▶ _THE TASK_
The records follow. Filter them to the lines that hold "tabularx".

▶ _INPUT RECORDS_
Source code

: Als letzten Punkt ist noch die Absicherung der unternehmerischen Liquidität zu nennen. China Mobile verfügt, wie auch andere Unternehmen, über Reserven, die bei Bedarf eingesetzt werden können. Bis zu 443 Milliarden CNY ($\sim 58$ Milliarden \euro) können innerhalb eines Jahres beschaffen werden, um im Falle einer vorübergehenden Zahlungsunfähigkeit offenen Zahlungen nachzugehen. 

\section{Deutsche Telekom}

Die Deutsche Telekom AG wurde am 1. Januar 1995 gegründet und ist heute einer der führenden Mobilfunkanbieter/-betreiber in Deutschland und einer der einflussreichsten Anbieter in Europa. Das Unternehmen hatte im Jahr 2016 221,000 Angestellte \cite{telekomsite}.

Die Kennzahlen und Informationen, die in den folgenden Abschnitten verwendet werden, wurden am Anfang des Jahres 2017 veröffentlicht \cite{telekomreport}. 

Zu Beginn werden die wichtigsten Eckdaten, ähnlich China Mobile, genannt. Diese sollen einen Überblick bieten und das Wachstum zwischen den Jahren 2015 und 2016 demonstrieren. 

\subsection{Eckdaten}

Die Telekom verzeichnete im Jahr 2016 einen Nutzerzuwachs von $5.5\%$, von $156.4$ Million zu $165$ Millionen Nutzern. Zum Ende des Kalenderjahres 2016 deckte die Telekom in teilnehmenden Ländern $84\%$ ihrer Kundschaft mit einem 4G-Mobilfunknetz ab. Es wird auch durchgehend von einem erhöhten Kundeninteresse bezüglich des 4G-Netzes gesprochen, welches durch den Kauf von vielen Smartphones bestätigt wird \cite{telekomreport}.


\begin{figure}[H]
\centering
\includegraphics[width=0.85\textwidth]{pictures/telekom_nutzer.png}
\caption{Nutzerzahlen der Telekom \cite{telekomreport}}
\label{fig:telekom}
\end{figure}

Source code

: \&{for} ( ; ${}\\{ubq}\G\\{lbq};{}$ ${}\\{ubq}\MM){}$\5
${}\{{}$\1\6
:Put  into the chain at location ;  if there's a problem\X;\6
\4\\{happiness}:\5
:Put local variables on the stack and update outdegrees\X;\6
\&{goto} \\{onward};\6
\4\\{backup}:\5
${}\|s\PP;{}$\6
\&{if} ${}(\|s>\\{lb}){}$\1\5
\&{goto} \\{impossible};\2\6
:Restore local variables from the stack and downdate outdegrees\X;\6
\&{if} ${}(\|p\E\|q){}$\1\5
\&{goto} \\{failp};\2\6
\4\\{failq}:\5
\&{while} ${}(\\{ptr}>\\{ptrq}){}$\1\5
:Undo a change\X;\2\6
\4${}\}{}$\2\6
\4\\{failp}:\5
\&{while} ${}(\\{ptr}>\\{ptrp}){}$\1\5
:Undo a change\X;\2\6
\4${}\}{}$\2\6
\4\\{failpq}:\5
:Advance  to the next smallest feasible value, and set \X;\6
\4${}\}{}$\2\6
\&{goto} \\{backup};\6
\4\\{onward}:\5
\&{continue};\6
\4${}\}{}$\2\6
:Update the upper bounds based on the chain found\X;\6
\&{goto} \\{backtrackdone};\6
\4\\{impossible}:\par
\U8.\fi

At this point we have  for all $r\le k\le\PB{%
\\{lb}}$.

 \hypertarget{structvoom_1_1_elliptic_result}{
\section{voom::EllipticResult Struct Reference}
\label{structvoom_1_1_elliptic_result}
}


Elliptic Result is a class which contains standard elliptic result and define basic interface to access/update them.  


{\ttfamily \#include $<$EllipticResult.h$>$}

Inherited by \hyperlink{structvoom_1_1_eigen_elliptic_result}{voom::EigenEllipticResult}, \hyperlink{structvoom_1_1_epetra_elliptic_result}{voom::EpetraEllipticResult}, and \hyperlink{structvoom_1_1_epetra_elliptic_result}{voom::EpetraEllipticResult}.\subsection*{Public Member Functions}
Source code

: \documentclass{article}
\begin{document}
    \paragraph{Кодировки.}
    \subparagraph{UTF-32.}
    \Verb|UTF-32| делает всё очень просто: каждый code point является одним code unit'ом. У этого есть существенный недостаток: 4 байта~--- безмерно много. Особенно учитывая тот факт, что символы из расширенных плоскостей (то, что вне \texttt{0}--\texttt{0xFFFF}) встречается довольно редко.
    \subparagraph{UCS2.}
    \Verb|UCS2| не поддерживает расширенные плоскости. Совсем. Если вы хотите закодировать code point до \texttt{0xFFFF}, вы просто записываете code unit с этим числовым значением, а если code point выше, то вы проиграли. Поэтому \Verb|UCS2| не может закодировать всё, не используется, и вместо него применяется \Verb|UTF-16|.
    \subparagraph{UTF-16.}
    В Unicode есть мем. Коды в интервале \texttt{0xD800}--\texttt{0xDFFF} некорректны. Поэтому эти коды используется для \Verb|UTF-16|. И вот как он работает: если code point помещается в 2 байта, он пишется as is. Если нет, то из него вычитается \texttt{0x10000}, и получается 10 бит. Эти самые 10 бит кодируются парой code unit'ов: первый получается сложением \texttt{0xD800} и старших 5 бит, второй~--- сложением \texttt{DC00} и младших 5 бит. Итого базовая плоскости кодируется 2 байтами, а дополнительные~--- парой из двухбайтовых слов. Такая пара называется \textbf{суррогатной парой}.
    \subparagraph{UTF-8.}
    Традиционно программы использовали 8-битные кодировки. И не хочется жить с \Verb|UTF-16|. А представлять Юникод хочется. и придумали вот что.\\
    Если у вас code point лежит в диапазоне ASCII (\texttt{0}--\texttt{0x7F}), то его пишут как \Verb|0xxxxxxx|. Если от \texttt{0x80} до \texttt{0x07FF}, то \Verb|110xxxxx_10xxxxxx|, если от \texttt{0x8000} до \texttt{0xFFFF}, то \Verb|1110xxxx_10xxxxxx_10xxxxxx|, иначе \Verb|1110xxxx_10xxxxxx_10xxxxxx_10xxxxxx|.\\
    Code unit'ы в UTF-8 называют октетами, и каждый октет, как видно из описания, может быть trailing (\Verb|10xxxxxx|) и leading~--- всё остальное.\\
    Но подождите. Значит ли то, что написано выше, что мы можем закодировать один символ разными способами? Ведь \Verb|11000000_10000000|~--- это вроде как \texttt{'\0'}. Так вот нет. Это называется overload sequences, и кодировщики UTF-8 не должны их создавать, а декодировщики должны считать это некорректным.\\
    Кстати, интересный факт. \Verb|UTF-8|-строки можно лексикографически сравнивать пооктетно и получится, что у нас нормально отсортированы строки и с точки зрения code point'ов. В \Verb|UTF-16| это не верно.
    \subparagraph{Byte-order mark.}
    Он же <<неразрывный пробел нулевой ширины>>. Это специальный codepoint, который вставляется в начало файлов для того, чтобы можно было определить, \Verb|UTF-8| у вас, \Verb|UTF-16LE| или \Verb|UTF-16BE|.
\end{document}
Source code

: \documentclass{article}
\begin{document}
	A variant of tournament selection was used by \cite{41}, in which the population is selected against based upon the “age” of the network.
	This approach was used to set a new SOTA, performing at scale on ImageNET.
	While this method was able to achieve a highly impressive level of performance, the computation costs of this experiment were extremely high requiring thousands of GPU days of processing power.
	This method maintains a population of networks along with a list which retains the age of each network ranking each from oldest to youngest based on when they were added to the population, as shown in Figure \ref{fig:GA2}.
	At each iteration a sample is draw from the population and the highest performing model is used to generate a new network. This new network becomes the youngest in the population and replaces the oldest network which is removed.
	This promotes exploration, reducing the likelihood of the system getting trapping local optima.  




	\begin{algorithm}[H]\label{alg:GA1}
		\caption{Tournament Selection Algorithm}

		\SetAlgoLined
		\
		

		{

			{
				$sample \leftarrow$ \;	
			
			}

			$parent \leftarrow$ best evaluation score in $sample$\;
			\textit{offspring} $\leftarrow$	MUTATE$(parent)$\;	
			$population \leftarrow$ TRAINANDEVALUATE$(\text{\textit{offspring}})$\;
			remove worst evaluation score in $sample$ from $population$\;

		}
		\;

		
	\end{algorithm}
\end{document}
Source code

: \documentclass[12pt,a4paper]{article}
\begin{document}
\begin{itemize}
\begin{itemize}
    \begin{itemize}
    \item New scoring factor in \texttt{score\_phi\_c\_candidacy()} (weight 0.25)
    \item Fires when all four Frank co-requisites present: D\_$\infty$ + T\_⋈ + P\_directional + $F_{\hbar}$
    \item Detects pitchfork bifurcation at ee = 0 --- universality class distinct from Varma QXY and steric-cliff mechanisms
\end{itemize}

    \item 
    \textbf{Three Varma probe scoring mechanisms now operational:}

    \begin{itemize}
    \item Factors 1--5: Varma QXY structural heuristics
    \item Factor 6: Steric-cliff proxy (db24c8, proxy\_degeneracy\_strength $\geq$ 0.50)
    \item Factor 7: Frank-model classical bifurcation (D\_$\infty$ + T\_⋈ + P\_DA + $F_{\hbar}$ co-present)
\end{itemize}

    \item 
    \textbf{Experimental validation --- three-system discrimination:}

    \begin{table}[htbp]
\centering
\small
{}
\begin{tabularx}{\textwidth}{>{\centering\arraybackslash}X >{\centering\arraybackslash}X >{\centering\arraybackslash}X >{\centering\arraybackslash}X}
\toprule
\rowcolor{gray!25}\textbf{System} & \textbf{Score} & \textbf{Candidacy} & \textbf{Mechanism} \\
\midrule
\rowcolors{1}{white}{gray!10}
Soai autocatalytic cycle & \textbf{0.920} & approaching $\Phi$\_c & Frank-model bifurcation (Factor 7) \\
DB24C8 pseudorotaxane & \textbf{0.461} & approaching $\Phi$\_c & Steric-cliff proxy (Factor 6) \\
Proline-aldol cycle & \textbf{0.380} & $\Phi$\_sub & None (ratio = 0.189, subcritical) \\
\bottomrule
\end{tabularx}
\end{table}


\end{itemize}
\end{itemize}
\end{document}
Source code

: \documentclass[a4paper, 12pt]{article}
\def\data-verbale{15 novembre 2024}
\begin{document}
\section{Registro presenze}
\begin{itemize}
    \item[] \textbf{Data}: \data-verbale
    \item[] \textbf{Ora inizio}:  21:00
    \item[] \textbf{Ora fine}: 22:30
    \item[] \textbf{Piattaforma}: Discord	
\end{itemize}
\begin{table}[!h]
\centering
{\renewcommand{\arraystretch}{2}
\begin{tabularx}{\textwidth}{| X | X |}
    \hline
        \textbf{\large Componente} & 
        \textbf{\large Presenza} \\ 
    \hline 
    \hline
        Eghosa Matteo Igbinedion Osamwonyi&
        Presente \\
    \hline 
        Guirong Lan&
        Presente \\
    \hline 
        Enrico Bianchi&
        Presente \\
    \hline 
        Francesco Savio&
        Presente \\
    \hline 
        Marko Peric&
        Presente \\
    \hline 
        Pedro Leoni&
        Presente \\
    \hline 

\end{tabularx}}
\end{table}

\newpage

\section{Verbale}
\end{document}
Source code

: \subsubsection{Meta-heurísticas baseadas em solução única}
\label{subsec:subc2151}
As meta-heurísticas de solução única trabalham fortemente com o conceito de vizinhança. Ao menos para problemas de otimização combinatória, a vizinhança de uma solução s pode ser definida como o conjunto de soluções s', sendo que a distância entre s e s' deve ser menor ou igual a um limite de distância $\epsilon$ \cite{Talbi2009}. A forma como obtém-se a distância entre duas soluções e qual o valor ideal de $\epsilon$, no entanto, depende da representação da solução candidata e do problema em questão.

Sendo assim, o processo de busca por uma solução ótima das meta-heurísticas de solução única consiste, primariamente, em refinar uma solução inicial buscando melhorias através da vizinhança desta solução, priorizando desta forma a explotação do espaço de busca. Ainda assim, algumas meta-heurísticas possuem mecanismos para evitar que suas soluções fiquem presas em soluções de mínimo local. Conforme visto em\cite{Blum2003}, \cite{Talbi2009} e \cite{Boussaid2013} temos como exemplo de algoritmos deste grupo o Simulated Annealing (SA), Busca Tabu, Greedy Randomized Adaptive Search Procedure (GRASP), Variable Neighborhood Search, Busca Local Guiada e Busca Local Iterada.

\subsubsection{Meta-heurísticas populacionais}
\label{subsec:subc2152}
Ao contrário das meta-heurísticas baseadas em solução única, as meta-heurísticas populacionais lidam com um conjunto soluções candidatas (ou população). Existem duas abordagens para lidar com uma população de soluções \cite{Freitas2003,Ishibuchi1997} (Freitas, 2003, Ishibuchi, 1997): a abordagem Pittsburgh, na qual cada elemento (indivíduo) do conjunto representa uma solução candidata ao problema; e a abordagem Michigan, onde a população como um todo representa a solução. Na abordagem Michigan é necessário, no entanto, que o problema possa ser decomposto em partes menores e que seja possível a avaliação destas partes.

▶ _OUTPUT OF THE TASK_
\begin{tabularx}{\textwidth}{>{\centering\arraybackslash}X >{\centering\arraybackslash}X >{\centering\arraybackslash}X >{\centering\arraybackslash}X}
\end{tabularx}
\begin{tabularx}{\textwidth}{| X | X |}
\end{tabularx}}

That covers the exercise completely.